Article 153 of the Constitution provides for a Governor in each and every state. The executive powers are vested in the Governor under Article 154. The Constitutional scheme warrants that assent of the Governor or the President is necessary for all Bills to become the law of the land.The Supreme Court in Shamsher Singh Vs. State of Punjab (1974) has settled the position that the Governor is only a Constitutional head and the executive powers of the state is actually exercised by the council of ministers by virtue of Article 163.
Article 200 of the Constitution requires all Bills passed by the state legislature to be sent to the Governor for his assent. The Governor in turn has four options, viz., granting of assent, withholding the assent, reserving the Bill for consideration of the President and/or returning the Bill to the legislature for reconsideration. The Article, which has been modelled on Section 75 of the Government of India Act, 1935, does not fix any time limit for exercising any one of the above options. A 5-Judges Bench of the Supreme Court has also confirmed this in the year 1961 in Purushothaman Nambudiri Vs. State of Kerala.
A majority of Bills that have been passed by the Tamil Nadu Assembly pertain to curtailing Governor’s power as chancellor of state universities and reduce the exercise of powers as its head. In these circumstances, prima facie, the delay in granting assent lends credence to the theory that the Governor is attempting to stall the legislative process and is impeding the functioning of a democratically elected government. Interestingly, in other countries like the UK, Canada and Australia, any refusal to assent to Bills is considered abominable to its governance structure.

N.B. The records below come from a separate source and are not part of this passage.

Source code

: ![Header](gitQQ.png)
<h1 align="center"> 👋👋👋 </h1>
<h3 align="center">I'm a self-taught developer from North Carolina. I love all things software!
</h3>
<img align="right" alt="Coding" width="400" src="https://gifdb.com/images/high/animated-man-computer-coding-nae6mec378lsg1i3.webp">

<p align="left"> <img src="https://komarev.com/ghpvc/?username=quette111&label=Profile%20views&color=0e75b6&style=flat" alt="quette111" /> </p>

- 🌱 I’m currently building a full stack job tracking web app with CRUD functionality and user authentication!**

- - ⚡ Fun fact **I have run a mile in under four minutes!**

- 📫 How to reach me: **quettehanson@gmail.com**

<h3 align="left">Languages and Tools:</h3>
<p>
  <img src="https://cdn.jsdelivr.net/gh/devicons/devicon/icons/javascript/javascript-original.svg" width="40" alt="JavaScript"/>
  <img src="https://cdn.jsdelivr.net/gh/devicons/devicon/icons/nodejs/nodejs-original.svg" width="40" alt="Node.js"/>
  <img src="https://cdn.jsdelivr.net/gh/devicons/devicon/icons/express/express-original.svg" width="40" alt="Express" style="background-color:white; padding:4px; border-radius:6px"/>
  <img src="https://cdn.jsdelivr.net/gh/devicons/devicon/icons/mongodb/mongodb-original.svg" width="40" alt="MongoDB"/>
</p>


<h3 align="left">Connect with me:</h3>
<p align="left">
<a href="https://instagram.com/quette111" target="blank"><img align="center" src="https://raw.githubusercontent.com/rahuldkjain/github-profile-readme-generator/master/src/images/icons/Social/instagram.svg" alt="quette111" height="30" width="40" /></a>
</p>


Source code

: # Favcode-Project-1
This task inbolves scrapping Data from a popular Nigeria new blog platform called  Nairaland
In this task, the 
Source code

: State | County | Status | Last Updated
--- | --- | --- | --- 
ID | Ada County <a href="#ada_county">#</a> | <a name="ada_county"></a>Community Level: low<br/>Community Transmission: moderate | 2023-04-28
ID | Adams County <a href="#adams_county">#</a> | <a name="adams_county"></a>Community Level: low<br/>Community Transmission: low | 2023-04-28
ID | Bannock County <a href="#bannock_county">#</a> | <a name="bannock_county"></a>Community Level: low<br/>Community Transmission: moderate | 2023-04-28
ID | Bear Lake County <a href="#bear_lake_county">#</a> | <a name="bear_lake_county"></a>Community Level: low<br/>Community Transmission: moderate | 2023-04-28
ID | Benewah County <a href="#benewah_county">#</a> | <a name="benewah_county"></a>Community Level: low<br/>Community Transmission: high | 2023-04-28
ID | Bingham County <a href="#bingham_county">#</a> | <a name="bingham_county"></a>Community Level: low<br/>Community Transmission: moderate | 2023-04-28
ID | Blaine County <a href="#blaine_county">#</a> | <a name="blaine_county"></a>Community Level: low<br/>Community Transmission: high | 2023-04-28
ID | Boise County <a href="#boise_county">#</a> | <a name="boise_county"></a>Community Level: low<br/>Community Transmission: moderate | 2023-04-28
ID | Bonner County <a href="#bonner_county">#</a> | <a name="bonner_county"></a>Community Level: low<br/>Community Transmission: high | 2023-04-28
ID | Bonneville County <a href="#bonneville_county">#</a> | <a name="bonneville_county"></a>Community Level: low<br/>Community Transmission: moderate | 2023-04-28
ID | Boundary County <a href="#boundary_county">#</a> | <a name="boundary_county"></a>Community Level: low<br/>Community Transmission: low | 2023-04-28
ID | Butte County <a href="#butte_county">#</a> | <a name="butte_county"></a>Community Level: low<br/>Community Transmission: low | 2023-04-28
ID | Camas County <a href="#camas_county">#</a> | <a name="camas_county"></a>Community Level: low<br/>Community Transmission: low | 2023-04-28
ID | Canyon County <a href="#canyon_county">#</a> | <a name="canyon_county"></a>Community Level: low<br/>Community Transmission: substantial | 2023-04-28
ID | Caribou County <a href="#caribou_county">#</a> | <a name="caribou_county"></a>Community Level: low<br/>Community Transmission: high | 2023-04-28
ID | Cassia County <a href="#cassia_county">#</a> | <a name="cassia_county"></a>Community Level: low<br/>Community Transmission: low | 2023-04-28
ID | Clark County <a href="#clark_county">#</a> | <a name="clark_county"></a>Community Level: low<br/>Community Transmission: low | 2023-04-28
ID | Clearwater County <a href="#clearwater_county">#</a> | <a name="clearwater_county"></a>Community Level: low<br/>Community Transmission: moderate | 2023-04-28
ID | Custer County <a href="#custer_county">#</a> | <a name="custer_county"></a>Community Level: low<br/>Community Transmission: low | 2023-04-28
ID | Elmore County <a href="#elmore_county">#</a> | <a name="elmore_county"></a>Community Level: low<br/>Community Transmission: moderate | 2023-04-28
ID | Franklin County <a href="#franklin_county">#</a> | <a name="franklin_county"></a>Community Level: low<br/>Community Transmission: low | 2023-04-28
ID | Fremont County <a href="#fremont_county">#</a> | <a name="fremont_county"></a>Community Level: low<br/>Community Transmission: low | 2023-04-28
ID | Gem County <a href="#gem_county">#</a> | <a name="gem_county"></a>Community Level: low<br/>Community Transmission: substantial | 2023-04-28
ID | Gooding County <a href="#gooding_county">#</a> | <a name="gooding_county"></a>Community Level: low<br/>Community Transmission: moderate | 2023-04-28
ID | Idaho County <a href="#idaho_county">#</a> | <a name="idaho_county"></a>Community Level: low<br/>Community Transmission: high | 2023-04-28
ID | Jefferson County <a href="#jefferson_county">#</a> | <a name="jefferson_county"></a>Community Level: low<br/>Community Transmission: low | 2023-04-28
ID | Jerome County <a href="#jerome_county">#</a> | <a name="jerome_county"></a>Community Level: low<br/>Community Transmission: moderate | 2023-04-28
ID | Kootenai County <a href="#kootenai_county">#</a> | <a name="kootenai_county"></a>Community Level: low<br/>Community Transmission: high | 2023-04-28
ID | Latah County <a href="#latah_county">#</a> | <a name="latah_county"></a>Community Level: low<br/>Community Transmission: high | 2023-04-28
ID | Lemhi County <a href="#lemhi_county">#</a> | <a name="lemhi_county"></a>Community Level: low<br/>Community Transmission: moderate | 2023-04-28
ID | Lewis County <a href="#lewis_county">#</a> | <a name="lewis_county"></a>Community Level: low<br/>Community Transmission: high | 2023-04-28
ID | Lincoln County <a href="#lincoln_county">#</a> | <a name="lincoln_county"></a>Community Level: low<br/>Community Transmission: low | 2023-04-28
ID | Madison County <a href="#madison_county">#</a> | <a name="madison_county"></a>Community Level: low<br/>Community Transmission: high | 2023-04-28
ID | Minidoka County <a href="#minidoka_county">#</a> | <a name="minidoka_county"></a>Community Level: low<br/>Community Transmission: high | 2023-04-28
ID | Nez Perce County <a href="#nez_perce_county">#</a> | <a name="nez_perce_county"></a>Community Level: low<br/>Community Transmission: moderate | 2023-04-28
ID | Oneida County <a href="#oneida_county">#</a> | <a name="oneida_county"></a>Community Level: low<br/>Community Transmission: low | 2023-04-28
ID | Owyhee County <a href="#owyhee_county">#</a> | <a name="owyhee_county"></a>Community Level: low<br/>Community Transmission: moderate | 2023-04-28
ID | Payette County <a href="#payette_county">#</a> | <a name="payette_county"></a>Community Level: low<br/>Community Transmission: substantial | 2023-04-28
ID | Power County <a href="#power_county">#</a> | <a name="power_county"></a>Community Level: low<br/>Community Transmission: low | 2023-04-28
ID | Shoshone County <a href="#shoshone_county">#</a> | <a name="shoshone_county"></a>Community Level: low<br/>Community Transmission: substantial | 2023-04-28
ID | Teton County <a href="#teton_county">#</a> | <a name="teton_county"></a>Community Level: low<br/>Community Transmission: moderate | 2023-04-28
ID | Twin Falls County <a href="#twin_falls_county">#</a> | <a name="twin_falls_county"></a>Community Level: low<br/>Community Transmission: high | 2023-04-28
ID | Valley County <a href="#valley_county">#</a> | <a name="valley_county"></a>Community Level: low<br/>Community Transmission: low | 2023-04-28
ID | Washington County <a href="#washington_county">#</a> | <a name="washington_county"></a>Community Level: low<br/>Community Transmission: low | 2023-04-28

Several commissions right from the Sarkaria Commission (1987), to the National Commission to Review the Working of the Constitution headed by Justice Venkatachaliah (2002) and the Justice MM Punchhi Commission (2010) have recommended fixing of a maximum time limit for the Governor to take decision on a Bill.
The Karnataka Law Commission’s 22nd Report that exclusively deals with “Assent to Bills – Problems of Delay (Articles 200 & 201 of the Constitution of India)” chaired by Dr Justice VS Malimath has categorically stated that “it would indeed be anomalous and paradoxical if more time is taken by the Head of State to assent to a Bill than for a legislature for passing it. It is well settled that every state action has to be reasonable. The reasonable exercise of power inheres its exercise with a reasonable time. Not doing so will be unreasonable.”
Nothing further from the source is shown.